## The problem
Number of lines with "usage" in the data: give that figure by itself.

Plain-text document sources:
"""

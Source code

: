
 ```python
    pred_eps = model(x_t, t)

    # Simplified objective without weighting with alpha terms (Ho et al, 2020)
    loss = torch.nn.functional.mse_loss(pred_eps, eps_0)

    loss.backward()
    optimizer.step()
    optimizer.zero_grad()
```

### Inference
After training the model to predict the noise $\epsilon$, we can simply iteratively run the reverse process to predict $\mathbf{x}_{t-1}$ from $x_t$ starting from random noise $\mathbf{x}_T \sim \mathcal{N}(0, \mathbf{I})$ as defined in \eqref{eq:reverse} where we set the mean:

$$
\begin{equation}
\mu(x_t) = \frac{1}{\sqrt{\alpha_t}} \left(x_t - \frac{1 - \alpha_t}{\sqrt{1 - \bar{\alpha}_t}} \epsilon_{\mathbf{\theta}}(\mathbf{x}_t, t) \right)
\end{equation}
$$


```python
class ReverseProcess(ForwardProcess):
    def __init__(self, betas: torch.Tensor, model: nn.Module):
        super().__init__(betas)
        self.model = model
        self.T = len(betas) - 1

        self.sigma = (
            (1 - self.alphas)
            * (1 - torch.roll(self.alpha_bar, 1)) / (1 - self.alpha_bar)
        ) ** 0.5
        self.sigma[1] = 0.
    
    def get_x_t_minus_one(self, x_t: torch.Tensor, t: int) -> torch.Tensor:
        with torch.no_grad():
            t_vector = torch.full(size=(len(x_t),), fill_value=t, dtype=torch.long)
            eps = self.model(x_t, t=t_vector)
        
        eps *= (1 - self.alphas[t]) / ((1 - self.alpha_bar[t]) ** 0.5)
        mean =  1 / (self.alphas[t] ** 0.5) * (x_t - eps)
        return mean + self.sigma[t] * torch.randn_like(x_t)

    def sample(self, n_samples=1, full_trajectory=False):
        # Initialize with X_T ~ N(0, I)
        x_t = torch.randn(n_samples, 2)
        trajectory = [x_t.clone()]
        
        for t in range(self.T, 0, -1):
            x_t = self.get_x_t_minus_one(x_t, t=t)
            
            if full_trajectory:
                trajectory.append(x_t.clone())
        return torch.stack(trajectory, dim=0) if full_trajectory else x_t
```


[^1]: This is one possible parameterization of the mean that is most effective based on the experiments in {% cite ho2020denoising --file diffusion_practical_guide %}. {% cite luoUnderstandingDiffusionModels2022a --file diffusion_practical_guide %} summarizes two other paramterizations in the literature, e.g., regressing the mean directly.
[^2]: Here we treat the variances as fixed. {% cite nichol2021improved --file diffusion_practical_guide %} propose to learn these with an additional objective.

"""
"""

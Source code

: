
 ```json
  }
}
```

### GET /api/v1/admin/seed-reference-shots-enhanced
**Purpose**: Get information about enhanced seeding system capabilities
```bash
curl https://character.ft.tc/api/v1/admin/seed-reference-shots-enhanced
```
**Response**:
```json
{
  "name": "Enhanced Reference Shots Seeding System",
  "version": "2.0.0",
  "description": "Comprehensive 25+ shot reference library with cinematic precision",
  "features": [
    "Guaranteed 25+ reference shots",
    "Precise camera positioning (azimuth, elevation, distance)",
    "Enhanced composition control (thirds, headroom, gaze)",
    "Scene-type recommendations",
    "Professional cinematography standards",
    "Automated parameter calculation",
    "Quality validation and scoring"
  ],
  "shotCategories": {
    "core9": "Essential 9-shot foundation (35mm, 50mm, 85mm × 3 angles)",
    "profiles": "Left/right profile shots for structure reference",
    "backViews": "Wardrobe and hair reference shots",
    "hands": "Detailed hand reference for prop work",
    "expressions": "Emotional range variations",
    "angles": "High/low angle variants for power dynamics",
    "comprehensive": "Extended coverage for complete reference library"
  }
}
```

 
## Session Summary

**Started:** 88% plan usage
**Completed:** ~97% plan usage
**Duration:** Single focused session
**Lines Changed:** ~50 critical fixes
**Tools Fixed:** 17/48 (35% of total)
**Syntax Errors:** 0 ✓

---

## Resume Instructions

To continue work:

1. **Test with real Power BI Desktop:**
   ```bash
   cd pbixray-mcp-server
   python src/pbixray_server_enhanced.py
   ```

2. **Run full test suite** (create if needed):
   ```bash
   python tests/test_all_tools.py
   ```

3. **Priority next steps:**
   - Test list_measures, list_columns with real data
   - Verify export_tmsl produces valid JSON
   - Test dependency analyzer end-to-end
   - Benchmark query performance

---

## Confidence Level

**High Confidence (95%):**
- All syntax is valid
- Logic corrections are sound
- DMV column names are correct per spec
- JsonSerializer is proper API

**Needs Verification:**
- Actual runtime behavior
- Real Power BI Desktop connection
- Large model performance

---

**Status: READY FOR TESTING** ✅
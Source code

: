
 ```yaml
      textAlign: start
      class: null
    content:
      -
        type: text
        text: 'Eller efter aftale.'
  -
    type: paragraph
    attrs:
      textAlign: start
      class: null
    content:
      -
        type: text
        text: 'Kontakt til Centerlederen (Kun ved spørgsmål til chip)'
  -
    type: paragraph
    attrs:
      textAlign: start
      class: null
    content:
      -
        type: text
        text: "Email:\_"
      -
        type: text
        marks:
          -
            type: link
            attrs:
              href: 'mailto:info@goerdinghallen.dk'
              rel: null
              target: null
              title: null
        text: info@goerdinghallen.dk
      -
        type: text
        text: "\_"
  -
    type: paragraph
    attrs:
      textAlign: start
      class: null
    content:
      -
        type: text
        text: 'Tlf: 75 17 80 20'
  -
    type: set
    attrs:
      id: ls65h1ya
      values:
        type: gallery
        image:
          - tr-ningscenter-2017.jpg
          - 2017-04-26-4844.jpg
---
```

"""
"""

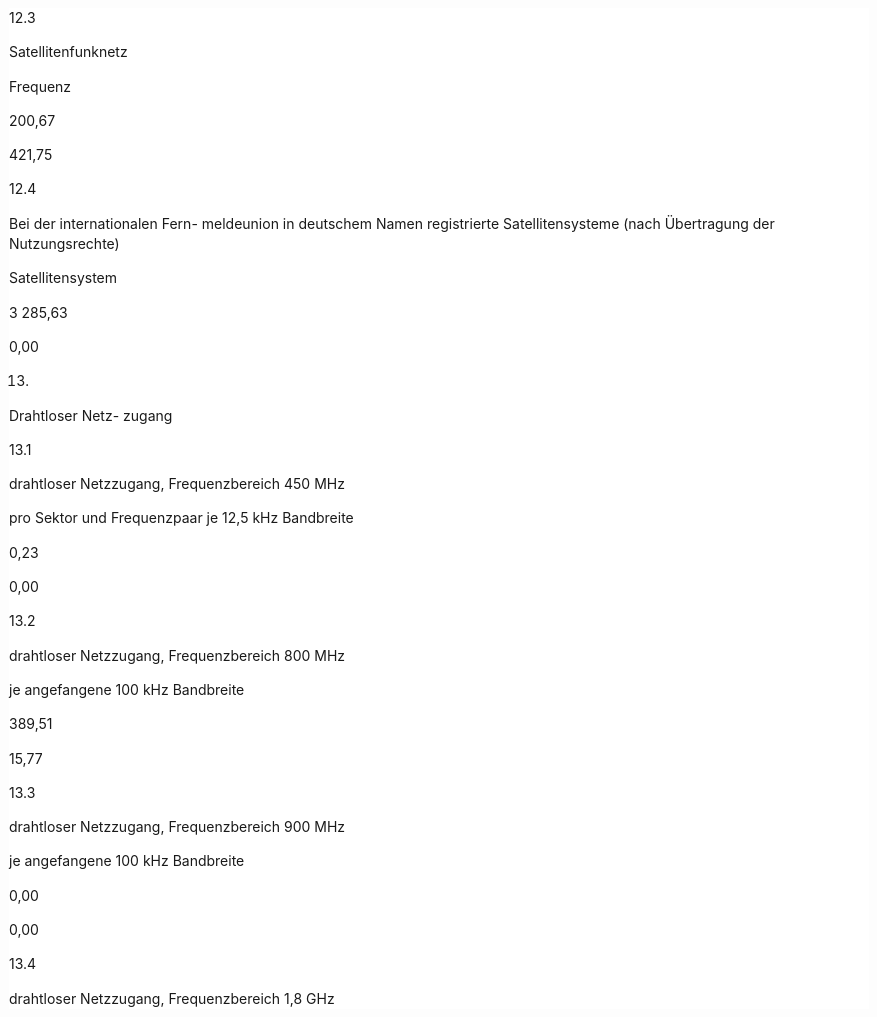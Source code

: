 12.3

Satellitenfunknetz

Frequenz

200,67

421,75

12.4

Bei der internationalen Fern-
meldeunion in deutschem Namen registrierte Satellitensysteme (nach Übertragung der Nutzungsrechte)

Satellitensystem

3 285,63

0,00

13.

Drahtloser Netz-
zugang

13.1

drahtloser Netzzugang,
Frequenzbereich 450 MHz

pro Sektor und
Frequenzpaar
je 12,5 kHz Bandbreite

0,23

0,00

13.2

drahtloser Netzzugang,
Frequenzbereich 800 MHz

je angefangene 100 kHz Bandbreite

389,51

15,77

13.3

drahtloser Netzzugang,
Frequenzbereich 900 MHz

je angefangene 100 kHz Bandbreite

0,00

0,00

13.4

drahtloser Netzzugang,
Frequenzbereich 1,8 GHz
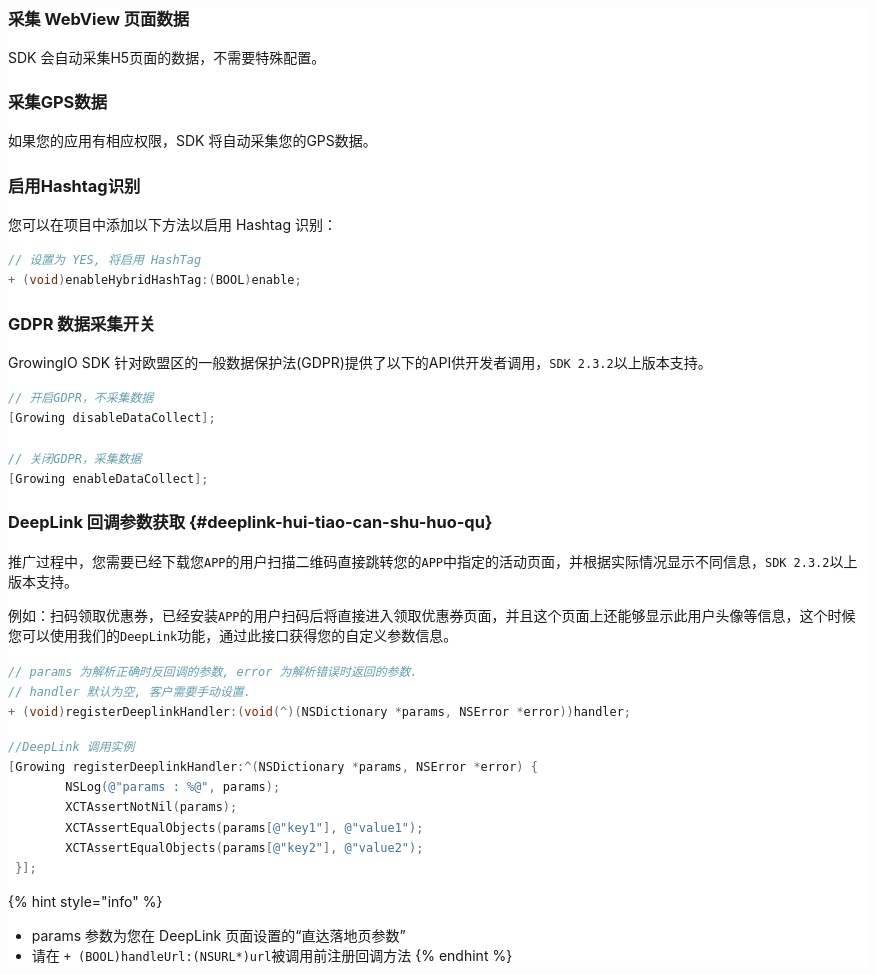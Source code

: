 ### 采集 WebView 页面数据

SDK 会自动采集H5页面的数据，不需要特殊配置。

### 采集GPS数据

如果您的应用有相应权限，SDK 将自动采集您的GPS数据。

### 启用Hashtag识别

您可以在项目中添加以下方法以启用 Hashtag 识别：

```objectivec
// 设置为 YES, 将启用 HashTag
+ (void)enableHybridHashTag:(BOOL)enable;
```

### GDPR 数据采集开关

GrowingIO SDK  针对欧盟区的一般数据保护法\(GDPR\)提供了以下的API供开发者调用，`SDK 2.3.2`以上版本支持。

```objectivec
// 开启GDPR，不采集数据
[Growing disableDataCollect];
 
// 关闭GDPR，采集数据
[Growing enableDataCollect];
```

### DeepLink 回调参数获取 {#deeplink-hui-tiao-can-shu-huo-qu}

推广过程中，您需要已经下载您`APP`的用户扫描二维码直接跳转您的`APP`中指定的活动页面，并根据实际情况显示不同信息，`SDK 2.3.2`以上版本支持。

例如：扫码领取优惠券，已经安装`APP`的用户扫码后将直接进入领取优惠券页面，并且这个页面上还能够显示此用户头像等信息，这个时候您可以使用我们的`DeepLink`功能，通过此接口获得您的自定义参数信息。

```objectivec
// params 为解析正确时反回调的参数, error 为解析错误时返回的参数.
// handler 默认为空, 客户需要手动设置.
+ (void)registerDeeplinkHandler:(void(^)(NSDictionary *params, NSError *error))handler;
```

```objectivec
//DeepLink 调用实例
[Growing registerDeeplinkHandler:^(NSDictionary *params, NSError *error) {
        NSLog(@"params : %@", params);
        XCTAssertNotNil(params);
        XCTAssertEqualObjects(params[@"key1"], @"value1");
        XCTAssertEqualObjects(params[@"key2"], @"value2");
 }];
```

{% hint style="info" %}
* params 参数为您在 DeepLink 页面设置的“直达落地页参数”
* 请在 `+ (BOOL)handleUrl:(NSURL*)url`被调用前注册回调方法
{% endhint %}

"""

## Solution below
2